Dal Film Complete Unknown l’attore Timothée Chalamet interpreta Bob Dylan


E dopo?

Potremmo alla fine domandarci: ma Dylan è tutto lì? Cosa è accaduto dopo? Come ha fatto il ragazzino che arriva a New York per rintracciare il suo mito musicale a diventare il riferimento di migliaia di cantautori (più o meno cloni) e di milioni di ascoltatori? Quesiti leciti, ma irrisolti, visto che il film intende solo giungere ai fatti di Newport. Irrisolti soprattutto perché Dylan, proprio da quei primi anni, non vorrà mai cambiare idea attorno alla considerazione centrale attorno a cui ruota il film: “non voglio essere quello che loro vogliono che io sia”. In una delle battute acide della sceneggiatura, il protagonista dice: “Loro vogliono che canti Blowin’ in the Wind per tutto il resto della mia vita”. Ebbene lo farà, continuerà a farlo, a cantarla. Ma cercando di rendere i suoi brani più famosi irriconoscibili, mascherandoli.

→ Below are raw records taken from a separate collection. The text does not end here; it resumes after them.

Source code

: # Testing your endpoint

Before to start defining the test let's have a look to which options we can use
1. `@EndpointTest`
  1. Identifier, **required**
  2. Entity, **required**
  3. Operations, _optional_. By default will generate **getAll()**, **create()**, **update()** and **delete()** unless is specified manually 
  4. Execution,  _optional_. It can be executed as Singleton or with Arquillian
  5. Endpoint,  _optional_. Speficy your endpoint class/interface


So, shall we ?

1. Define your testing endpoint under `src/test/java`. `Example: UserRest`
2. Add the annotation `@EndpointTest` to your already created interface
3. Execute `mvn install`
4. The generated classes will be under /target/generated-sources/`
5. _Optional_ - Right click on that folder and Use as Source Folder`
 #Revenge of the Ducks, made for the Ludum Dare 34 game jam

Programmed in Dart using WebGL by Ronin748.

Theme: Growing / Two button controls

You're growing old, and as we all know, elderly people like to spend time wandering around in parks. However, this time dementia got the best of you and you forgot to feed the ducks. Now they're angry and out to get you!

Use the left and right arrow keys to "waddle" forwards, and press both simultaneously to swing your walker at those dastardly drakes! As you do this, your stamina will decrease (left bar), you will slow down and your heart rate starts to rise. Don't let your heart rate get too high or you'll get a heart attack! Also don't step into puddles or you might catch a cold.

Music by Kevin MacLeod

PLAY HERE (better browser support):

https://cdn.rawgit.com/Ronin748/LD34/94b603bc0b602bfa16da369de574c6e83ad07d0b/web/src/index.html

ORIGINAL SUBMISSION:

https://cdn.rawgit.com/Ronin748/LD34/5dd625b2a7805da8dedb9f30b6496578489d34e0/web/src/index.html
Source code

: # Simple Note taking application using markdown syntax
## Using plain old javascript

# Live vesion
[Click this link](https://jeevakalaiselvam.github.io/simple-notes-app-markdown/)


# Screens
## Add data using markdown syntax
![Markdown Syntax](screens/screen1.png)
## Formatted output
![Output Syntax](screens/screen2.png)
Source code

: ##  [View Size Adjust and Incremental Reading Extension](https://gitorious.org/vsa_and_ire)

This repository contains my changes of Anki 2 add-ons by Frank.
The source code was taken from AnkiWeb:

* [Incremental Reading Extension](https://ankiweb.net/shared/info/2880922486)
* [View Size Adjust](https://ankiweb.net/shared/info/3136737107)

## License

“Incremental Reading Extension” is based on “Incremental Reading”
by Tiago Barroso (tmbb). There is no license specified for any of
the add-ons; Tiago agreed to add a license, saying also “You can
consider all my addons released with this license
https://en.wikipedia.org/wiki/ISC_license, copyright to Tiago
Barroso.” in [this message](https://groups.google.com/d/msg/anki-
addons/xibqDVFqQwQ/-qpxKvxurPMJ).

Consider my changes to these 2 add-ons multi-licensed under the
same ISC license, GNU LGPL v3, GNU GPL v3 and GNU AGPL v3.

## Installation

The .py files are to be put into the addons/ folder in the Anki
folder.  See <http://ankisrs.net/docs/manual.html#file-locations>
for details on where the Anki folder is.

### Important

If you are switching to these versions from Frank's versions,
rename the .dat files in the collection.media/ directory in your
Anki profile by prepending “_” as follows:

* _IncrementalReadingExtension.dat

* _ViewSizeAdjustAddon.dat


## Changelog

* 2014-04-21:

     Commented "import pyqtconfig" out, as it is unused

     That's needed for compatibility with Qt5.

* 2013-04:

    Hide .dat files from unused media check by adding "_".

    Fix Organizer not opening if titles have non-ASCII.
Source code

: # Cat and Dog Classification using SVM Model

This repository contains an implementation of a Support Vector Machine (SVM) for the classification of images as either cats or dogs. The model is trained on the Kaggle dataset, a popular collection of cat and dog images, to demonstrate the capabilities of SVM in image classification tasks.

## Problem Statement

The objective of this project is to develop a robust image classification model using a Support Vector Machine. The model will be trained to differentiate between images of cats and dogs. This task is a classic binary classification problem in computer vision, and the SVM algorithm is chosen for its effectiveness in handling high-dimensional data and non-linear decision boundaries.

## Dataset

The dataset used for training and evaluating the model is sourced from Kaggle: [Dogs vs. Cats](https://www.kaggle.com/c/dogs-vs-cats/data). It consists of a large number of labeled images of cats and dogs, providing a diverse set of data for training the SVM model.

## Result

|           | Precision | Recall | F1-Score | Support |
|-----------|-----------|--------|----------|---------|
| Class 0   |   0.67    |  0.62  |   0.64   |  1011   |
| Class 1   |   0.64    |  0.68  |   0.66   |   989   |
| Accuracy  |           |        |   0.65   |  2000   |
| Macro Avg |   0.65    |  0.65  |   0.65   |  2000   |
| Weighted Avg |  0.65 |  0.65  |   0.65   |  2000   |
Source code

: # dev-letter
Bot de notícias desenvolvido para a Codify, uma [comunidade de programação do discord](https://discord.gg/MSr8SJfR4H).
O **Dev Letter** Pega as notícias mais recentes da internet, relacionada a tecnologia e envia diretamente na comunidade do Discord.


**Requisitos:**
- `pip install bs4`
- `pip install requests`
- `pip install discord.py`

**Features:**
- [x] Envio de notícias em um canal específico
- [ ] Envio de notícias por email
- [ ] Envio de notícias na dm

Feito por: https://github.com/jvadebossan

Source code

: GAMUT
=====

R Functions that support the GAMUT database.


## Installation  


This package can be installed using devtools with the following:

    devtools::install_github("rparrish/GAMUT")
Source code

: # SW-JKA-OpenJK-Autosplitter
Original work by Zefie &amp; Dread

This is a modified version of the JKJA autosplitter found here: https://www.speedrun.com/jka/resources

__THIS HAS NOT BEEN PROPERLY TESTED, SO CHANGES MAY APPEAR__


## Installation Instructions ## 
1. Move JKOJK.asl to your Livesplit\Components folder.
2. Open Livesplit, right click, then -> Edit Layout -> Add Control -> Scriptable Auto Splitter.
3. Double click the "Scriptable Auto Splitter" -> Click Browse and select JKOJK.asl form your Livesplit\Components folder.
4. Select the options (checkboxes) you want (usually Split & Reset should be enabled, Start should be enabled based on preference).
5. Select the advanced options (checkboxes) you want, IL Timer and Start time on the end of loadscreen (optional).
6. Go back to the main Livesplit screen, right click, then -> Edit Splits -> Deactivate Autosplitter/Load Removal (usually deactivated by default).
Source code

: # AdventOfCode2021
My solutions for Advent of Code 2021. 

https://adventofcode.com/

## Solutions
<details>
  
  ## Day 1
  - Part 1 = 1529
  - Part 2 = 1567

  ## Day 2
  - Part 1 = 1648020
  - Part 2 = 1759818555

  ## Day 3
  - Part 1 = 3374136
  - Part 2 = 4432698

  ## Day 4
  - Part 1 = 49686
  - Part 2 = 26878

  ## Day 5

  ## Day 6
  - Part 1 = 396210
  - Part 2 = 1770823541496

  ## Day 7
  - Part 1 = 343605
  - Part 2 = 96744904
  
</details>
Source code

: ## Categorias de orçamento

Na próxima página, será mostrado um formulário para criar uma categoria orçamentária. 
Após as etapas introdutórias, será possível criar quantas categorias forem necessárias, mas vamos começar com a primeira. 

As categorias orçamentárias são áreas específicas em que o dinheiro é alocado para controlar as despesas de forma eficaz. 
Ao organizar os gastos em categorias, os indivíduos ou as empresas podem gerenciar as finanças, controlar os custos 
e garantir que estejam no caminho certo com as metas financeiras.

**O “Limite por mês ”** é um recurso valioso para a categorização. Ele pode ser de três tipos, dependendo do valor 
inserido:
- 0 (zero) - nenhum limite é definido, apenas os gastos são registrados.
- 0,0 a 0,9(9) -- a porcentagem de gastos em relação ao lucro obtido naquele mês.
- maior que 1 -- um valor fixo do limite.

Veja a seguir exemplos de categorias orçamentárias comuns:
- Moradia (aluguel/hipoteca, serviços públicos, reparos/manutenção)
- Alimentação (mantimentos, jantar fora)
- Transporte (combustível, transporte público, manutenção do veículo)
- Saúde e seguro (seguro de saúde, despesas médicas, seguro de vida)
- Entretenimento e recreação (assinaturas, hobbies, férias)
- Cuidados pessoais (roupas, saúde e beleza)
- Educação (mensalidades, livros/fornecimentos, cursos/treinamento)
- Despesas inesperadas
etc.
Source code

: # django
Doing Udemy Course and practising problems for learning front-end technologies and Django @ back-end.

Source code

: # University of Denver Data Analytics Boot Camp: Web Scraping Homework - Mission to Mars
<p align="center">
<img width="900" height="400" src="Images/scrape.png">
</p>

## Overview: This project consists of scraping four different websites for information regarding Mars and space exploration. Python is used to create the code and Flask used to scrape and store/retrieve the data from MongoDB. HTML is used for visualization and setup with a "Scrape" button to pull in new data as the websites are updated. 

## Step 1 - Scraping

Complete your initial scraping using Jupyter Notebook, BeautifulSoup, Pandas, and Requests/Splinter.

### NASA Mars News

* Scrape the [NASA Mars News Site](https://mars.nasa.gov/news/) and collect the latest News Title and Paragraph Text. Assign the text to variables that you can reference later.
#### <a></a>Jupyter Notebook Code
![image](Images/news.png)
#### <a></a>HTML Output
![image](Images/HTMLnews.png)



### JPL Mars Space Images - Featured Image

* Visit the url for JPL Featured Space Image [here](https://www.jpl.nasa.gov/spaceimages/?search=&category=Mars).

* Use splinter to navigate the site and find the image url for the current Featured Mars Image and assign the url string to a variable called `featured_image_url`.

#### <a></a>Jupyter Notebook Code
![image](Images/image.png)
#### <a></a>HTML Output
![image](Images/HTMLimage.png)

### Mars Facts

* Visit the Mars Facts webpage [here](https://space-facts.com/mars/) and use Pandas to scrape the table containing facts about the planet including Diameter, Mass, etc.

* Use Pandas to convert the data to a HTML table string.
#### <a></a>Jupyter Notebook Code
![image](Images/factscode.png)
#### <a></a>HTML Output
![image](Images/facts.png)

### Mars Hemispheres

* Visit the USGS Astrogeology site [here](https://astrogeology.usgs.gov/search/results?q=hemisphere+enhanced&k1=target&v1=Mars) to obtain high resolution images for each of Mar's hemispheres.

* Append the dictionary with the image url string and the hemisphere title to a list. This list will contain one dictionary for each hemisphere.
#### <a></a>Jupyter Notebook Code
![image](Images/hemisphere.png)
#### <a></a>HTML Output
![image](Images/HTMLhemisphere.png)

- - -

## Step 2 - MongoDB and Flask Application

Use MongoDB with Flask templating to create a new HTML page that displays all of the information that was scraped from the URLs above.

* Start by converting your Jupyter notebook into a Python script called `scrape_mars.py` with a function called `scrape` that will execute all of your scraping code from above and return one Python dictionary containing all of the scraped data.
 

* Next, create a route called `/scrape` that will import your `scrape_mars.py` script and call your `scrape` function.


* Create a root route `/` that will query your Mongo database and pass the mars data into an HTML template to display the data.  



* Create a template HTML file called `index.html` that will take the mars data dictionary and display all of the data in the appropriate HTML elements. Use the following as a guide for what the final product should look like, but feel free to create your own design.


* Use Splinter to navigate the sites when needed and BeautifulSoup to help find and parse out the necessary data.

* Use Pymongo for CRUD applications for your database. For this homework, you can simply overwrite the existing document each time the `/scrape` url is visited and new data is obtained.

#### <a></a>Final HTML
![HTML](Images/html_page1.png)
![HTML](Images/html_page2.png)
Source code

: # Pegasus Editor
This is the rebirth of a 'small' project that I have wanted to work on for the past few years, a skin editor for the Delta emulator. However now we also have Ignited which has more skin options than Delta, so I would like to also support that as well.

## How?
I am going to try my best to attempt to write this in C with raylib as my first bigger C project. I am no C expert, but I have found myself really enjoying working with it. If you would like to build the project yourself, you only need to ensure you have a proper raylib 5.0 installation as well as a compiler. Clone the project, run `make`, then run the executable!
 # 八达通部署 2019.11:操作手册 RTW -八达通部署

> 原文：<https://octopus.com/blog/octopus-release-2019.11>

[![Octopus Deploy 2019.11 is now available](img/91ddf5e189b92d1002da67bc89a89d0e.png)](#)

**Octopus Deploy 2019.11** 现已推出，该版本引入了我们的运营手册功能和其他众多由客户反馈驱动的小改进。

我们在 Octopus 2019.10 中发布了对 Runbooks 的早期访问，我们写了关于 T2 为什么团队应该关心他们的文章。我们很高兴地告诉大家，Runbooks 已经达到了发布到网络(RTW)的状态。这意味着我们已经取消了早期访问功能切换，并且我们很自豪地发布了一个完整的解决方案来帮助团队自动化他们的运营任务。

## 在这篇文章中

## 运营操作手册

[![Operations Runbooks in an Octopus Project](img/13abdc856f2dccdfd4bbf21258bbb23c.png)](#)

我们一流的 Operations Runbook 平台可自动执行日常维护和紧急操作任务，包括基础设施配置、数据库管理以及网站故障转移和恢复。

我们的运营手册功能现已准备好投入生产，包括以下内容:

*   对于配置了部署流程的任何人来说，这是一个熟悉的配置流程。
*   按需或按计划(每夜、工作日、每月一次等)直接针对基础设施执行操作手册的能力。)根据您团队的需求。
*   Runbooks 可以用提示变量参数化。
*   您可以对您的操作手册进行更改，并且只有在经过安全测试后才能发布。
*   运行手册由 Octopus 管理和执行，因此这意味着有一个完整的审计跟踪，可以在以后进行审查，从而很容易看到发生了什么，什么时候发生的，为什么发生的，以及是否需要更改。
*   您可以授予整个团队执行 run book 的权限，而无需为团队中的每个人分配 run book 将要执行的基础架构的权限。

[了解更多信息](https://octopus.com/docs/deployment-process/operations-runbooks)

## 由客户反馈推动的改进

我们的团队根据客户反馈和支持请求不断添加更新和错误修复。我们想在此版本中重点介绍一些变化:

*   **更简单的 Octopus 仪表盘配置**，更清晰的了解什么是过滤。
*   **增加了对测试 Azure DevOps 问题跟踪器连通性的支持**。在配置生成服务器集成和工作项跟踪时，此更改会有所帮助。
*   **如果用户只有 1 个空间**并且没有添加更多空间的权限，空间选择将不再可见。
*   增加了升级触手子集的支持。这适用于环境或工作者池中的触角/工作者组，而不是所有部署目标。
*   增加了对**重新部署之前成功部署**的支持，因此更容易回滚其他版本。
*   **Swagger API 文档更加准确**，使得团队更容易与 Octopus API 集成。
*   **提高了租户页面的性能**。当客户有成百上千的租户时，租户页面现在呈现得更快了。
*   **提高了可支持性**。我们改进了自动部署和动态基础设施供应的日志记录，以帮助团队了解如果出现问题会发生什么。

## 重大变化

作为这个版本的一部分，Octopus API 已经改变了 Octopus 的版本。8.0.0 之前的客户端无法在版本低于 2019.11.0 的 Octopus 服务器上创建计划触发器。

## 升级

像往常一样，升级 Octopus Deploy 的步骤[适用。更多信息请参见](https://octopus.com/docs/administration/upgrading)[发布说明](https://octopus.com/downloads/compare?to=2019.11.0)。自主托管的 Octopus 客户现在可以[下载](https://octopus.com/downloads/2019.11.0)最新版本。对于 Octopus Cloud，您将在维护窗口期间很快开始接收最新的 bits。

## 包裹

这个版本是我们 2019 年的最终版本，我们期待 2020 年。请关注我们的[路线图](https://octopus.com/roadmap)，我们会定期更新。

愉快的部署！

Da lì in poi quasi tutte le sue canzoni assumeranno una veste ritmica (e a volte anche melodica) differente, saranno cantate in modo imprevedibile quasi per giocare con il pubblico. Come a dire: io e le mie canzoni non siamo un prodotto di consumo. Già pochi anni dopo il periodo raccontato nel film di Mangold, in “Before the Flood” (superbo disco registrato live con The Band, il gruppo che Martin Scorsese ha immortalato nel film “The Last Waltz”), “Blowin’ in the Wind”diventerà un poderoso rock, lento, invadente e trascinante. È la stessa canzone, ma è anche un’altra cosa. Una cosa sconosciuta. Completamente sconosciuta.